Il nuovo provvedimento rappresenta un ulteriore capitolo investigativo di un’indagine già avviata nei mesi scorsi. Nel novembre 2024, infatti, erano state eseguite misure cautelari nei confronti del broker finanziario Marco Savio, amministratore di una società di consulenza con sede nel Bresciano, ritenuta coinvolta nella vicenda.
Gli approfondimenti successivi hanno portato gli inquirenti ad ampliare l’analisi su un numero più ampio di operazioni finanziarie, concentrandosi sui prestiti concessi con il supporto delle garanzie pubbliche destinate alle imprese.
Le attività investigative, condotte dal Nucleo di Polizia economico-finanziaria di Brescia insieme al Nucleo speciale di polizia valutaria, hanno permesso di individuare complessivamente 370 finanziamenti garantiti dallo Stato.
Il valore totale di questi prestiti supera i 411 milioni di euro e riguarda operazioni concesse dallo stesso istituto di credito milanese ora finito sotto la lente della magistratura.

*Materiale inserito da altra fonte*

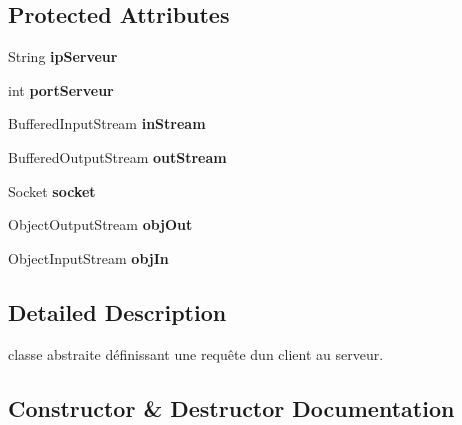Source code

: \subsection*{Protected Attributes}
\begin{DoxyCompactItemize}
\item 
\mbox{\label{classrequete_1_1Requete_ac459a04e0e05713cf40d2810141730f1}} 
String {\bfseries ip\+Serveur}
\item 
\mbox{\label{classrequete_1_1Requete_a09be09377c9ce1174e027c9bc852c0ab}} 
int {\bfseries port\+Serveur}
\item 
\mbox{\label{classrequete_1_1Requete_a487b0b95bcb22cd79e17b8ba2756daa6}} 
Buffered\+Input\+Stream {\bfseries in\+Stream}
\item 
\mbox{\label{classrequete_1_1Requete_aec10f73f1c9edcba8a6aeffbd9dc932b}} 
Buffered\+Output\+Stream {\bfseries out\+Stream}
\item 
\mbox{\label{classrequete_1_1Requete_a8bbfc163d41bdf7d3ed614e0341a1bc8}} 
Socket {\bfseries socket}
\item 
\mbox{\label{classrequete_1_1Requete_ab9ab3c25659d29238eba73b1538e6e2f}} 
Object\+Output\+Stream {\bfseries obj\+Out}
\item 
\mbox{\label{classrequete_1_1Requete_ad73ac8592d56fed8ed0234fe92354bc7}} 
Object\+Input\+Stream {\bfseries obj\+In}
\end{DoxyCompactItemize}


\subsection{Detailed Description}
classe abstraite définissant une requête d\textquotesingle{}un client au serveur. 

\subsection{Constructor \& Destructor Documentation}
\mbox{\label{classrequete_1_1Requete_a6ed8eefb9335b37f2348f5c323a46b53}} 
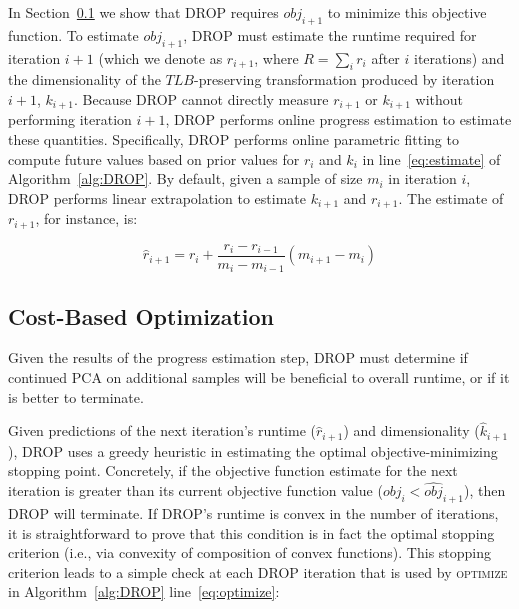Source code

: In Section~\ref{subsec:opt} we show that DROP requires $obj_{i+1}$ to minimize this objective function.
To estimate $obj_{i+1}$, DROP must estimate the runtime required for iteration $i+1$ (which we denote as $r_{i+1}$, where $R=\sum_i r_i$ after $i$ iterations) and the dimensionality of the $TLB$-preserving transformation produced by iteration $i+1$, $k_{i+1}$. 
Because DROP cannot directly measure $r_{i+1}$ or $k_{i+1}$ without performing iteration $i+1$, DROP performs online progress estimation to estimate these quantities. Specifically, DROP performs online parametric fitting to compute future values based on prior values for $r_{i}$ and $k_i$ in line~\ref{eq:estimate} of Algorithm~\ref{alg:DROP}. 
By default, given a sample of size $m_i$ in iteration $i$, DROP performs linear extrapolation to estimate $k_{i+1}$ and $r_{i+1}$. The estimate of $r_{i+1}$, for instance, is:

\vspace{-.4cm}
\begin{equation*}
\hat{r}_{i+1} = r_i + \frac{r_i - r_{i-1}}{m_i - m_{i-1}} (m_{i+1} -  m_i)
\end{equation*}

\subsection{Cost-Based Optimization}
\label{subsec:opt}

Given the results of the progress estimation step, DROP must determine if continued PCA on additional samples will be beneficial to overall runtime, or if it is better to terminate. 

Given predictions of the next iteration's runtime ($\hat{r}_{i+1}$) and dimensionality ($\hat{k}_{i+1}$), DROP uses a greedy heuristic in estimating the optimal objective-minimizing stopping point.
Concretely, if the objective function estimate for the next iteration is greater than its current objective function value ($obj_i < \widehat{obj}_{i+1}$), then DROP will terminate. 
If DROP's runtime is convex in the number of iterations, it is straightforward to prove that this condition is in fact the optimal stopping criterion (i.e., via convexity of composition of convex functions). 
This stopping criterion leads to a simple check at each DROP iteration that is used by  \textsc{optimize} in Algorithm~\ref{alg:DROP} line~\ref{eq:optimize}:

Il sequestro ha interessato Banca Progetto, attualmente sottoposta ad amministrazione straordinaria, oltre alla società di consulenza finanziaria bresciana riconducibile a Savio.
Secondo quanto ipotizzato dagli investigatori, tre finanziamenti sarebbero stati ottenuti in modo irregolare sfruttando il Fondo centrale di garanzia per le piccole e medie imprese, gestito da Mediocredito Centrale.